Especie cinegética

El alegre zorzal, vivo o en la mesa

El amor por las aves que heredó de Mauricio González-Gordón, uno de los más insignes conservacionistas, artífice de la protección de Doñana y la creación de la SEO, no impide a su hija Bibiana ensalzar las cualidades culinarias de esta especie

El zorzal, una especie característica por sus lunares marrones B. González-Gordon

Bibiana González-Gordon

La primera vez que vi un zorzal estaba, el pobre, de cuerpo presente: sin plumas y con las patitas para arriba. Supe lo que era porque alguien me lo comunicó antes de meterlo, a él y a sus compañeros mártires, en la olla con las cebollas rehogadas y medio litro de buen oloroso. Comprendo que son una exquisitez, pero hay cosas a las que prefiero renunciar y esta es una de ellas.
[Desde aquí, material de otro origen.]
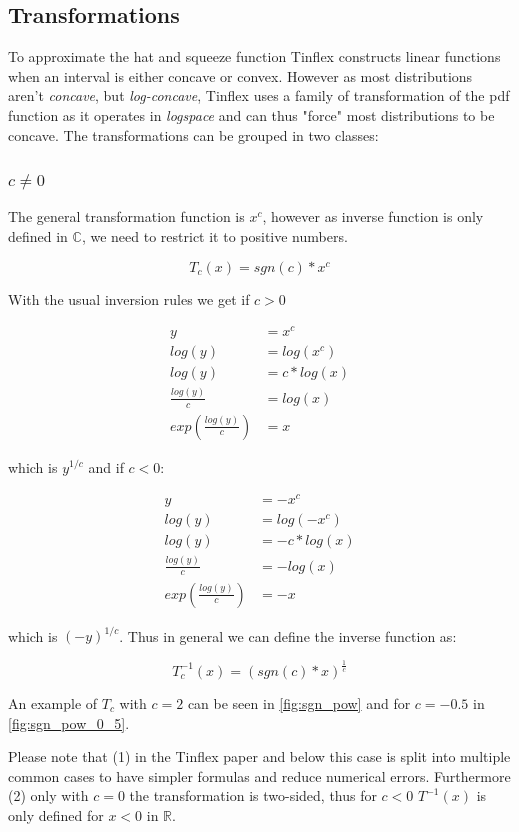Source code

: \documentclass[]{article}
\begin{document}
\subsection{Transformations}

To approximate the hat and squeeze function Tinflex constructs linear functions when an interval is either concave or convex.
However as most distributions aren't \textit{concave}, but \textit{log-concave}, Tinflex uses a family of transformation of the pdf function as it operates in \textit{logspace} and can thus "force" most distributions to be concave. The transformations can be grouped in two classes:

\subsubsection{$c \neq 0$}

The general transformation function is $x^c$, however as inverse function is only defined in $\mathbb{C}$, we need to restrict it to positive numbers.

\[T_c(x) = sgn(c) * x^c\]

With the usual inversion rules we get if $c > 0$

\begin{align*}
y &= x^c \\
log(y) &= log(x^c) \\
log(y) &= c * log(x) \\
\frac{log(y)}{c} &= log(x) \\
exp\left(\frac{log(y)}{c}\right) &= x
\end{align*}

which is $y^{1 / c}$ and if $c < 0$:

\begin{align*}
y &= -x^c \\
log(y) &= log(-x^c) \\
log(y) &= -c * log(x) \\
\frac{log(y)}{c} &= -log(x) \\
exp\left(\frac{log(y)}{c}\right) &= -x
\end{align*}

which is $(-y)^{1 / c}$.
Thus in general we can define the inverse function as:

\[T_c^{-1}(x) = (sgn(c) * x)^{\frac{1}{c}}\]

An example of $T_c$ with $c = 2$ can be seen in \autoref{fig:sgn_pow} and for $c = -0.5$ in \autoref{fig:sgn_pow_0_5}.

Please note that (1) in the Tinflex paper and below this case is split into multiple common cases to have simpler formulas and reduce numerical errors. Furthermore (2) only with $c = 0$ the transformation is two-sided, thus for $c < 0$ $T^{-1}(x)$ is only defined for $x < 0$ in $\mathbb{R}$.
\end{document}
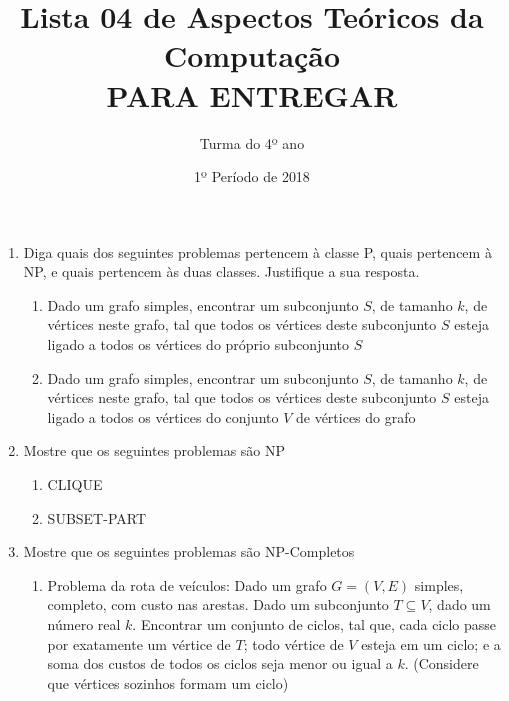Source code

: \documentclass[12pt]{article}
\title{Lista 04 de Aspectos Teóricos da Computação
\\PARA ENTREGAR
}
\date{1º Período de 2018}
\author{Turma do 4º ano}
\begin{document}
 

\maketitle


\begin{enumerate}

\item Diga quais dos seguintes problemas pertencem à classe P, quais pertencem à NP, e quais pertencem às duas classes. Justifique a sua resposta.

\begin{enumerate}

\item Dado um grafo simples, encontrar um subconjunto $S$, de tamanho $k$, de vértices neste grafo, tal que todos os vértices deste subconjunto $S$ esteja ligado a todos os vértices do próprio subconjunto $S$

\item Dado um grafo simples, encontrar um subconjunto $S$, de tamanho $k$, de vértices neste grafo, tal que todos os vértices deste subconjunto $S$ esteja ligado a todos os vértices do conjunto $V$ de vértices do grafo

\end{enumerate}


\item Mostre que os seguintes problemas são NP

\begin{enumerate}

\item CLIQUE

\item SUBSET-PART

\end{enumerate}

\item Mostre que os seguintes problemas são NP-Completos

\begin{enumerate}

\item Problema da rota de veículos: Dado um grafo $G = (V,E)$ simples, completo, com custo nas arestas. Dado um subconjunto $T\subseteq V$, dado um número real $k$. Encontrar um conjunto de ciclos, tal que, cada ciclo passe por exatamente um vértice de $T$; todo vértice de $V$ esteja em um ciclo; e a soma dos custos de todos os ciclos seja menor ou igual a $k$. (Considere que vértices sozinhos formam um ciclo)


\end{enumerate}
\end{enumerate}
\end{document}
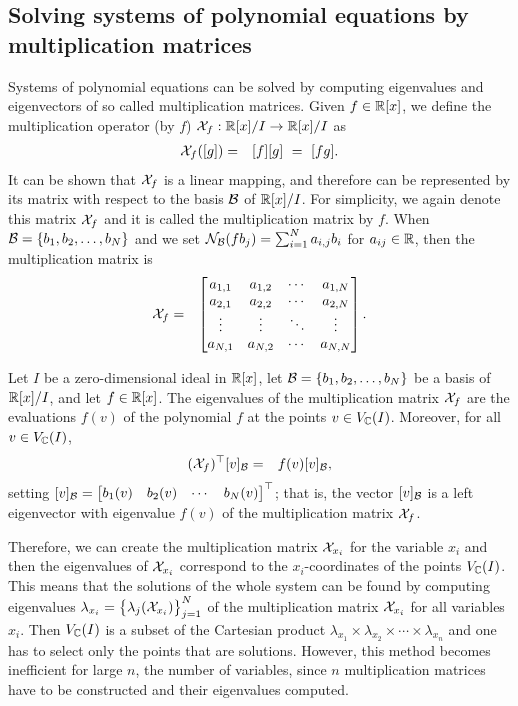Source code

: \subsection{Solving systems of polynomial equations by multiplication matrices}
Systems of polynomial equations can be solved by computing eigenvalues and eigenvectors of so called multiplication matrices.
Given $f\in\mathbb{R}[x]$, we define the multiplication operator (by $f$) $\mathcal{X}_f: \mathbb{R}[x]/I \rightarrow \mathbb{R}[x]/I$ as
\begin{eqnarray}
  \mathcal{X}_f([g]) &=& [f][g]\ =\ [fg].
\end{eqnarray}
It can be shown that $\mathcal{X}_f$ is a linear mapping, and therefore can be represented by its matrix with respect to the basis $\mathcal{B}$ of $\mathbb{R}[x]/I$.
For simplicity, we again denote this matrix $\mathcal{X}_f$ and it is called the multiplication matrix by $f$.
When $\mathcal{B} = \{b_1, b_2, \ldots, b_N\}$ and we set $\mathcal{N}_{\mathcal{B}}(fb_j) = \sum_{i=1}^N a_{i,j}b_i$ for $a_{ij}\in\mathbb{R}$, then the multiplication matrix is
\begin{eqnarray}
  \mathcal{X}_f &=& \begin{bmatrix} a_{1,1} & a_{1,2} & \cdots & a_{1,N}\\
                 a_{2,1} & a_{2,2} & \cdots & a_{2,N}\\
                 \vdots & \vdots & \ddots & \vdots\\
                 a_{N,1} & a_{N,2} & \cdots & a_{N,N}\end{bmatrix}.
\end{eqnarray}

\begin{theorem}
  Let $I$ be a zero-dimensional ideal in $\mathbb{R}[x]$, let $\mathcal{B} = \{b_1, b_2, \dots, b_N\}$ be a basis of $\mathbb{R}[x]/I$, and let $f\in\mathbb{R}[x]$.
  The eigenvalues of the multiplication matrix $\mathcal{X}_f$ are the evaluations $f(v)$ of the polynomial $f$ at the points $v\in V_{\mathbb{C}}(I)$.
  Moreover, for all $v\in V_{\mathbb{C}}(I)$,
  \begin{eqnarray}
    (\mathcal{X}_f)^\top[v]_{\mathcal{B}} &=& f(v)[v]_{\mathcal{B}},
  \end{eqnarray}
  setting $[v]_{\mathcal{B}} = \begin{bmatrix} b_1(v) & b_2(v) & \cdots & b_N(v)\end{bmatrix}^\top$; that is, the vector $[v]_{\mathcal{B}}$ is a left eigenvector with eigenvalue $f(v)$ of the multiplication matrix $\mathcal{X}_f$.
\end{theorem}

Therefore, we can create the multiplication matrix $\mathcal{X}_{x_i}$ for the variable $x_i$ and then the eigenvalues of $\mathcal{X}_{x_i}$ correspond to the $x_i$-coordinates of the points $V_{\mathbb{C}}(I)$.
This means that the solutions of the whole system can be found by computing eigenvalues $\lambda_{x_i} = \big\{\lambda_j(\mathcal{X}_{x_i})\big\}_{j=1}^N$ of the multiplication matrix $\mathcal{X}_{x_i}$ for all variables $x_i$.
Then $V_{\mathbb{C}}(I)$ is a subset of the Cartesian product $\lambda_{x_1} \times \lambda_{x_2} \times \cdots \times \lambda_{x_n}$ and one has to select only the points that are solutions.
However, this method becomes inefficient for large $n$, the number of variables, since $n$ multiplication matrices have to be constructed and their eigenvalues computed.

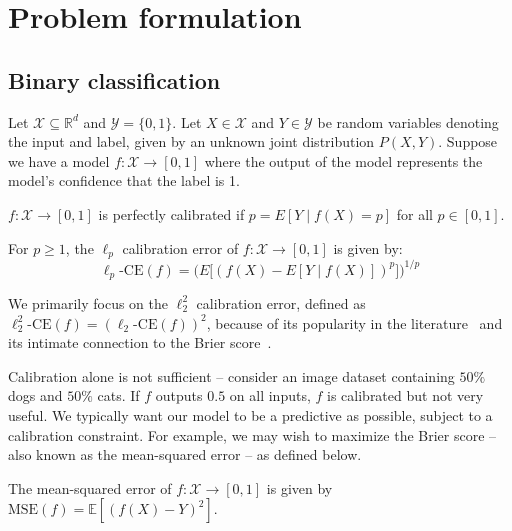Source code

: \section{Problem formulation}
\label{sec:formulation}

\subsection{Binary classification}

Let $\mathcal{X} \subseteq \mathbb{R}^d$ and $\mathcal{Y} = \{0, 1\}$. Let $X \in \mathcal{X}$ and $Y \in \mathcal{Y}$ be random variables denoting the input and label, given by an unknown joint distribution $P(X, Y)$.
Suppose we have a model $f : \mathcal{X} \to [0, 1]$ where the output of the model represents the model's confidence that the label is 1.

\begin{definition}
$f : \mathcal{X} \to [0, 1]$ is perfectly calibrated if $p = E[Y \; | \; f(X) = p]$ for all $p \in [0, 1]$.
\end{definition}

\begin{definition}
For $p \geq 1$, the $\ell_p$ calibration error of $f : \mathcal{X} \to [0, 1]$ is given by:
\[ \ell_p\mbox{-CE}(f) = \Big(E\big[ (f(X) - E[Y \; | \; f(X)])^p \big] \Big)^{1/p} \]
\end{definition}

We primarily focus on the $\ell_2^2$ calibration error, defined as $\ell_2^2\mbox{-CE}(f) = (\ell_2\mbox{-CE}(f))^2$, because of its popularity in the literature~\cite{nguyen2015posterior, hendrycks2019anomaly, kuleshov2015calibrated, hendrycks2019pretraining} and its intimate connection to the Brier score~\cite{murphy1973vector,degroot1983forecasters}.

Calibration alone is not sufficient -- consider an image dataset containing $50\%$ dogs and $50\%$ cats.
If $f$ outputs $0.5$ on all inputs, $f$ is calibrated but not very useful.
We typically want our model to be a predictive as possible, subject to a calibration constraint.
For example, we may wish to maximize the Brier score -- also known as the mean-squared error -- as defined below.

\begin{definition}
The mean-squared error of $f : \mathcal{X} \to [0, 1]$ is given by $\mbox{MSE}(f) = \mathbb{E}[(f(X) - Y)^2]$.
\end{definition}

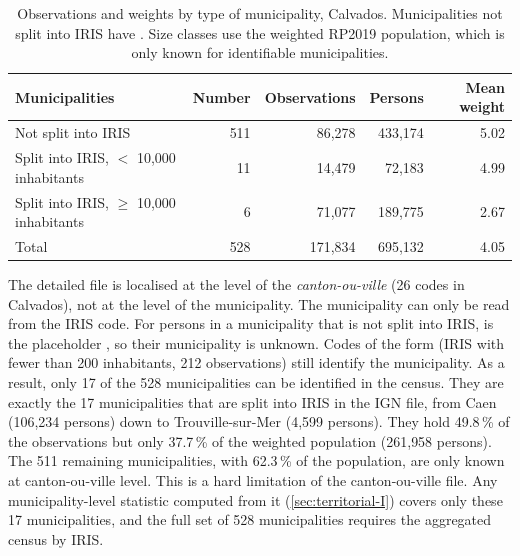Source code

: \begin{table}[H]
  \centering
  \caption{Observations and weights by type of municipality, Calvados. Municipalities not split into IRIS have
  . Size classes use the weighted RP2019 population, which is only known for identifiable
  municipalities.}
  \label{tab:study-area-weights}
  \begin{tabular}{@{}lrrrr@{}}
    \toprule
    Municipalities & Number & Observations & Persons & Mean weight \\
    \midrule
    Not split into IRIS & 511 & 86{,}278 & 433{,}174 & 5.02 \\
    Split into IRIS, $<$ 10{,}000 inhabitants & 11 & 14{,}479 & 72{,}183 & 4.99 \\
    Split into IRIS, $\geq$ 10{,}000 inhabitants & 6 & 71{,}077 & 189{,}775 & 2.67 \\
    \midrule
    Total & 528 & 171{,}834 & 695{,}132 & 4.05 \\
    \bottomrule
  \end{tabular}
\end{table}

The detailed file is localised at the level of the \emph{canton-ou-ville} (26 codes  in Calvados), not
at the level of the municipality. The municipality can only be read from the IRIS code. For persons in a municipality
that is not split into IRIS,  is the placeholder , so their municipality is unknown. Codes of
the form  (IRIS with fewer than 200 inhabitants, 212 observations) still identify the municipality.
As a result, only 17 of the 528 municipalities can be identified in the census. They are exactly the 17 municipalities
that are split into IRIS in the IGN file, from Caen (106{,}234 persons) down to Trouville-sur-Mer (4{,}599 persons).
They hold 49.8\,\% of the observations but only 37.7\,\% of the weighted population (261{,}958 persons). The 511
remaining municipalities, with 62.3\,\% of the population, are only known at canton-ou-ville level. This is a hard
limitation of the canton-ou-ville file. Any municipality-level statistic computed from it (\cref{sec:territorial-I})
covers only these 17 municipalities, and the full set of 528 municipalities requires the aggregated census by IRIS.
Me gustan más vivos que guisados. En otoño vienen del norte y centro de Europa, en grandes bandos , a pasar el invierno. A muchos los cazan nada más llegar y van a la olla como los primeros que vi. Me da mucha pena, pero eso no impide nada.

Ahora, eso sí, si acaban en el plato, soy exigente con la forma de comerlos. Las pechugas, con cubiertos; pero las minialas y los muslos con las manos, mordiéndolos delicadamente y dejando los huesecillos limpios y relucientes. Todo puede hacerse monamente, decía mi abuela. Y el zorzal se merece que no sobre nada de él.

Además de los visitantes, en el norte de España hay grupos residentes que anidan allí en primavera . Se alimentan de aceitunas, lombrices y caracoles a los que les rompen la concha contra una piedra que les sirve de yunque. Sus nidos tienen forma de copa, los hacen con hojas secas y los revisten de barro. No anidan muy alto y los huevos son azul claro con pintas negras. A los pollos los alimenta la pareja.

Ayer tuve la suerte de que viniesen tres al jardín. Me tuvieron entretenida durante un buen rato. Intenté fotografiarlos y no había forma. Saltaban alrededor de los goteadores de agua, entre las plantas, se perseguían y jugaban encantados. Por fin, uno de ellos se posó junto a las macetas, al sol. Estuvo un rato dándome la espalda pero, cuando estaba a punto de darme por vencida y soltar la cámara, se volvió hacia mí enseñándome su pechuga de lunarcitos marrones con todo el orgullo del que era capaz. Espero que estos tres, a los que ya considero mis conocidos, tengan la fortuna de llegar a su destino pasado el invierno. Sería buena señal.